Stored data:
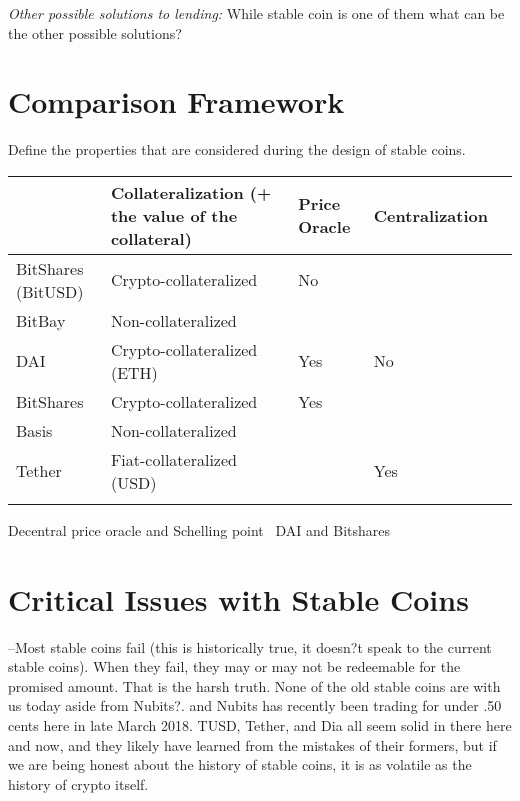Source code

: \textit{Other possible solutions to lending:} While stable coin is one of them what can be the other possible solutions?

\section{Comparison Framework} %
Define the properties that are considered during the design of stable coins.
~
\begin{table}[]
	\begin{tabular}{|l|l|l|l|l|}
		\hline
		& Collateralization (+ the value of the collateral) & Price Oracle & Centralization  \\ \hline
		BitShares (BitUSD) &  Crypto-collateralized &  No & \\ \hline
		BitBay & Non-collateralized & &  \\ \hline
		 DAI& Crypto-collateralized (ETH)  &  Yes& No \\ \hline
		 BitShares&Crypto-collateralized&Yes&\\ \hline
		 Basis&Non-collateralized&& \\ \hline
		 Tether & Fiat-collateralized (USD) & & Yes \\ \hline
		  &&& \\ \hline
	\end{tabular}
\end{table}

Decentral price oracle and Schelling point~\cite{cryptoinsider}
DAI and Bitshares~\cite{cryptoinsider}

\section{Critical Issues with Stable Coins}

--Most stable coins fail (this is historically true, it doesn?t speak to the current stable coins). When they fail, they may or may not be redeemable for the promised amount. That is the harsh truth. None of the old stable coins are with us today aside from Nubits?. and Nubits has recently been trading for under .50 cents here in late March 2018. TUSD, Tether, and Dia all seem solid in there here and now, and they likely have learned from the mistakes of their formers, but if we are being honest about the history of stable coins, it is as volatile as the history of crypto itself.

** What you need to do **
Take the lines above from the one containing "Tether & Fiat-collateralized" to the one containing "Issues with Stable" and retype them exactly, both ends included, with nothing added.

** Task answer **
		 Tether & Fiat-collateralized (USD) & & Yes \\ \hline
		  &&& \\ \hline
	\end{tabular}
\end{table}

Decentral price oracle and Schelling point~\cite{cryptoinsider}
DAI and Bitshares~\cite{cryptoinsider}

\section{Critical Issues with Stable Coins}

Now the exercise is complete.